• PROBLEM DETAILS: Within the entries that follow, show each line where the word "documentclass" occurs.
***** STUDY MATERIAL *****
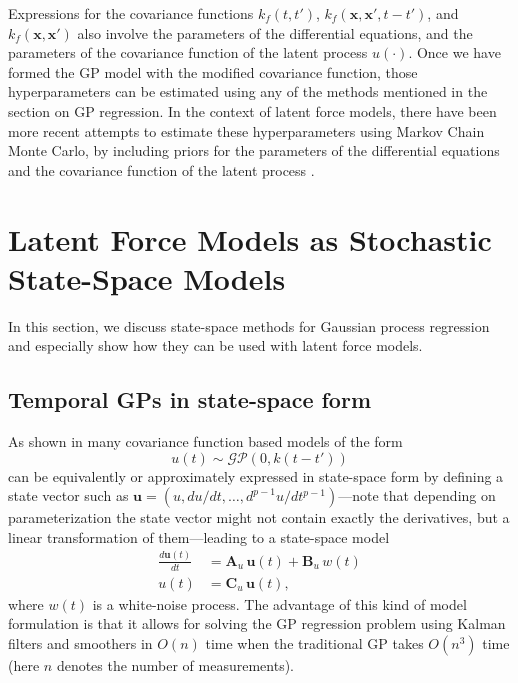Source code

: \documentclass[journal]{IEEEtran}
\begin{document}
Expressions for the covariance functions $k_{f}(t,t')$, $k_{f}(\mathbf{x}, \mathbf{x}', t-t')$, and $k_{f}(\mathbf{x}, \mathbf{x}')$ also involve the parameters of the differential equations, and the parameters of the covariance function of the latent process $u(\cdot)$. Once we have formed the GP model with the modified covariance function, those hyperparameters can be estimated using any of the methods mentioned in the section on GP regression. In the context of latent force models, there have been more recent
attempts to estimate these hyperparameters using Markov Chain Monte Carlo, by including priors for the parameters of the differential equations and the covariance function of the latent process \cite{Titsias:control:vars:2009, Titsias:BMC:2012}.


\section{Latent Force Models as Stochastic State-Space Models}

In this section, we discuss state-space methods for Gaussian process regression and especially show how they can be used with latent force models. 

\subsection{Temporal GPs in state-space form} \label{sec:tempgp}
As shown in \cite{Hartikainen+Sarkka:2010,Sarkka+Solin+Hartikainen:2013,Sarkka+Piche:2014} many covariance function based models of the form
%
\begin{equation}
  u(t) \sim \mathcal{GP}(0,k(t - t'))
\end{equation}
%
can be equivalently or approximately expressed in state-space form by defining a state vector such as $\mathbf{u} = (u,
du/dt,\ldots,d^{p-1}u/dt^{p-1})$---note that depending on parameterization the state vector might not contain exactly
the derivatives, but a linear transformation of them---leading to a state-space model
%
\begin{equation}
\begin{split}
  \frac{d\mathbf{u}(t)}{dt}
  &= \mathbf{A}_u \, \mathbf{u}(t) + \mathbf{B}_u \, w(t) \\
  u(t) &= \mathbf{C}_u \, \mathbf{u}(t),
\end{split}
\label{eq:ssu}
\end{equation}
%
where $w(t)$ is a white-noise process. The advantage of this kind of model formulation is that it allows for solving the GP regression problem using Kalman filters and smoothers \cite{Sarkka:2013} in $O(n)$ time when the traditional GP takes $O(n^3)$ time (here $n$ denotes the number of measurements).
\end{document}
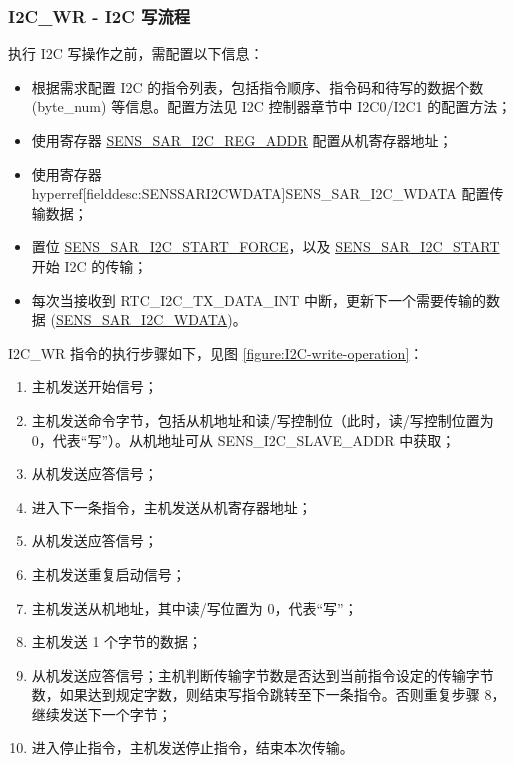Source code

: \documentclass[main\_\_CN.tex]{subfiles}
\begin{document}
\subsubsection {I2C\_WR - I2C 写流程}

执行 I2C 写操作之前，需配置以下信息：

\begin{itemize}
    \item 根据需求配置 I2C 的指令列表，包括指令顺序、指令码和待写的数据个数 (byte\_num) 等信息。配置方法见 I2C 控制器章节中 I2C0/I2C1 的配置方法；
    \item 使用寄存器 \hyperref[fielddesc:SENSSARI2CREGADDR]{SENS\_SAR\_I2C\_REG\_ADDR} 配置从机寄存器地址；
    \item 使用寄存器 hyperref[fielddesc:SENSSARI2CWDATA]{SENS\_SAR\_I2C\_WDATA} 配置传输数据；
    \item 置位 \hyperref[fielddesc:SENSSARI2CSTARTFORCE]{SENS\_SAR\_I2C\_START\_FORCE}，以及 \hyperref[fielddesc:SENSSARI2CSTART]{SENS\_SAR\_I2C\_START} 开始 I2C 的传输；
    \item 每次当接收到 RTC\_I2C\_TX\_DATA\_INT 中断，更新下一个需要传输的数据 (\hyperref[fielddesc:SENSSARI2CWDATA]{SENS\_SAR\_I2C\_WDATA})。
\end{itemize}


I2C\_WR 指令的执行步骤如下，见图 \ref{figure:I2C-write-operation}：

\begin{enumerate}
    \item 主机发送开始信号；
    \item 主机发送命令字节，包括从机地址和读/写控制位（此时，读/写控制位置为 0，代表“写”）。从机地址可从 SENS\_I2C\_SLAVE\_ADDR 中获取；
    \item 从机发送应答信号；
    \item 进入下一条指令，主机发送从机寄存器地址；
    \item 从机发送应答信号；
    \item 主机发送重复启动信号；
    \item 主机发送从机地址，其中读/写位置为 0，代表“写”；
    \item 主机发送 1 个字节的数据；
    \item 从机发送应答信号；主机判断传输字节数是否达到当前指令设定的传输字节数，如果达到规定字数，则结束写指令跳转至下一条指令。否则重复步骤 8，继续发送下一个字节；
    \item 进入停止指令，主机发送停止指令，结束本次传输。
\end{enumerate}
\end{document}
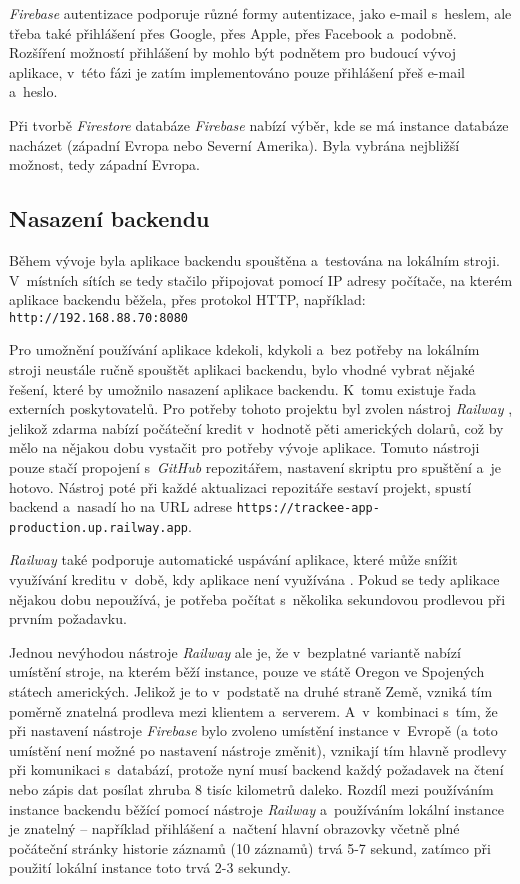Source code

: \emph{Firebase} autentizace podporuje různé formy autentizace, jako e-mail s~heslem, ale třeba také přihlášení přes Google, přes Apple, přes Facebook a~podobně. Rozšíření možností přihlášení by mohlo být podnětem pro budoucí vývoj aplikace, v~této fázi je zatím implementováno pouze přihlášení přeš e-mail a~heslo. 

Při tvorbě \emph{Firestore} databáze \emph{Firebase} nabízí výběr, kde se má instance databáze nacházet (západní Evropa nebo Severní Amerika). Byla vybrána nejbližší možnost, tedy západní Evropa.

\subsection{Nasazení backendu}\label{backend-deployment}

Během vývoje byla aplikace backendu spouštěna a~testována na lokálním stroji. V~místních sítích se tedy stačilo připojovat pomocí IP adresy počítače, na kterém aplikace backendu běžela, přes protokol HTTP, například: \texttt{http://192.168.88.70:8080}

Pro umožnění používání aplikace kdekoli, kdykoli a~bez potřeby na lokálním stroji neustále ručně spouštět aplikaci backendu, bylo vhodné vybrat nějaké řešení, které by umožnilo nasazení aplikace backendu. K~tomu existuje řada externích poskytovatelů. Pro potřeby tohoto projektu byl zvolen nástroj \emph{Railway} \cite{railway}, jelikož zdarma nabízí počáteční kredit v~hodnotě pěti amerických dolarů, což by mělo na nějakou dobu vystačit pro potřeby vývoje aplikace. Tomuto nástroji pouze stačí propojení s~\emph{GitHub} repozitářem, nastavení skriptu pro spuštění a~je hotovo. Nástroj poté při každé aktualizaci repozitáře sestaví projekt, spustí backend a~nasadí ho na URL adrese \texttt{https://trackee-app-production.up.railway.app}. 

\emph{Railway} také podporuje automatické uspávání aplikace, které může snížit využívání kreditu v~době, kdy aplikace není využívána \cite{railway-app-sleeping}. Pokud se tedy aplikace nějakou dobu nepoužívá, je potřeba počítat s~několika sekundovou prodlevou při prvním požadavku.

Jednou nevýhodou nástroje \emph{Railway} ale je, že v~bezplatné variantě nabízí umístění stroje, na kterém běží instance, pouze ve státě Oregon ve Spojených státech amerických. Jelikož je to v~podstatě na druhé straně Země, vzniká tím poměrně znatelná prodleva mezi klientem a~serverem. A~v~kombinaci s~tím, že při nastavení nástroje \emph{Firebase} bylo zvoleno umístění instance v~Evropě (a toto umístění není možné po nastavení nástroje změnit), vznikají tím hlavně prodlevy při komunikaci s~databází, protože nyní musí backend každý požadavek na čtení nebo zápis dat posílat zhruba 8 tisíc kilometrů daleko. Rozdíl mezi používáním instance backendu běžící pomocí nástroje \emph{Railway} a~používáním lokální instance je znatelný – například přihlášení a~načtení hlavní obrazovky včetně plné počáteční stránky historie záznamů (10 záznamů) trvá 5-7 sekund, zatímco při použití lokální instance toto trvá 2-3 sekundy.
*****
• SOLUTION BELOW:
: \documentclass[journal]{IEEEtran}
: \documentclass[main\_\_CN.tex]{subfiles}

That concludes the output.